By 2050, Grayson County is expected to grow to at least 200,000 residents, with higher populations possible, said Nikka Lemons, with the UTA study. In explaining the potential growth, and need for transit expansions, Lemons referenced the exponential growth within Denton and Collin counties over the past decade. Lemons said as the population grows north of Dallas, some roadways could see a traffic growth of up to 28 percent, with congestion focused along the U.S. Highway 75 corridor. This estimation comes without the expansion of the DNT.
Gunter Mayor Don Anderson attended the meeting, and showcased plans the city has made for its internal thoroughfare system in preparation for the nearby DNT expansion. Anderson said he has heard predictions that the expansion could bring tremendous growth to the small town, bringing it closer in size to its larger neighbors.

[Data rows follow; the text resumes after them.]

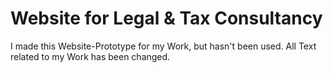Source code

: # Website for Legal & Tax Consultancy

I made this Website-Prototype for my Work, but hasn't been used.
All Text related to my Work has been changed.
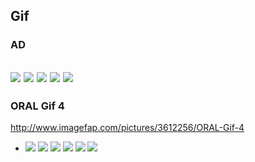 ## Gif
### AD
![](http://cdn.tsyndicate.com/images/5/5/4b8c56bb046f834672fd160cc98404075afb83.gif)
![](https://static.exosrv.com/library/426227/368bf146c461ce26f53be31048a7f53f631be45c.gif)
![](http://cdn.tsyndicate.com/images/f/2/8d682f0d377f6aaf098599a42a2cb5a1353a61.gif)
![](http://cdn.tsyndicate.com/images/7/5/a6ed97f6ffb1377faa00b34ceeda50e28b8e98.gif)
![](http://x.imagefapusercontent.com/u/captain01/7423175/1254085333/Pee_619_13.gif)
---
### ORAL Gif 4
http://www.imagefap.com/pictures/3612256/ORAL-Gif-4
- ![](http://x.imagefapusercontent.com/u/szh70/3612256/215487295/1344724422710.gif)
![](http://x.imagefapusercontent.com/u/szh70/3612256/139734298/1344720159246.gif)
![](http://x.imagefapusercontent.com/u/szh70/3612256/1928708407/1344792844244.gif)
![](http://x.imagefapusercontent.com/u/szh70/3612256/17733924/1343886299100.gif)
![](http://x.imagefapusercontent.com/u/szh70/3612256/884907959/1344623296214.gif)
![](https://vz-cdn.trafficjunky.net/uploaded_content/creative/101/495/708/1/1014957081.gif)
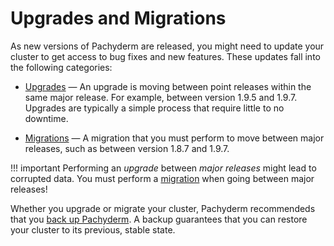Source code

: # Upgrades and Migrations

As new versions of Pachyderm are released, you might need to update
your cluster to get access to bug fixes and new features.
These updates fall into the following categories:

* [Upgrades](./upgrades.md) — An upgrade is moving between point releases
  within the same major release. For example, between version 1.9.5 and 1.9.7.
  Upgrades are typically a simple process that require little to no downtime.

* [Migrations](./migrations.md) — A migration that you must perform to move
  between major releases, such as between version 1.8.7 and 1.9.7.

!!! important
    Performing an *upgrade* between *major releases* might lead to corrupted
    data. You must perform a [migration](./migrations.md) when going between
    major releases!

Whether you upgrade or migrate your cluster, Pachyderm recommendeds that you
[back up Pachyderm](./backup_restore.md). A backup guarantees that you can restore
your cluster to its previous, stable state.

“It has a major developmental impact on my town,” said Anderson.
Anderson said this series of meetings was important because the larger landholders are the ones who hold the land that will likely be used for future roadway projects. Furthermore, he said, it is critical for community leaders to remain updated on the status of the project.
“If I know about (the thoroughfare plan) I can talk intelligently and insightfully to investors and other business leaders about it,” said Anderson, referring to the DNT extension.
Despite the focus on north and south traffic to and from the Dallas area, some landholders referenced a need to keep a priority on east and west routes, primarily as routes across Grayson County and to neighboring Cooke and Fannin counties. Likewise, landholders at the meeting expressed interest in alternative transit routes as alternatives to 75 and the DNT, including a possible extension of Highway 121 and a proposed extension of Preston Road.
The RMA is holding a second meeting, which is open to the general public, on Feb. 27 at Grayson College, from 4 p.m. until 6 p.m.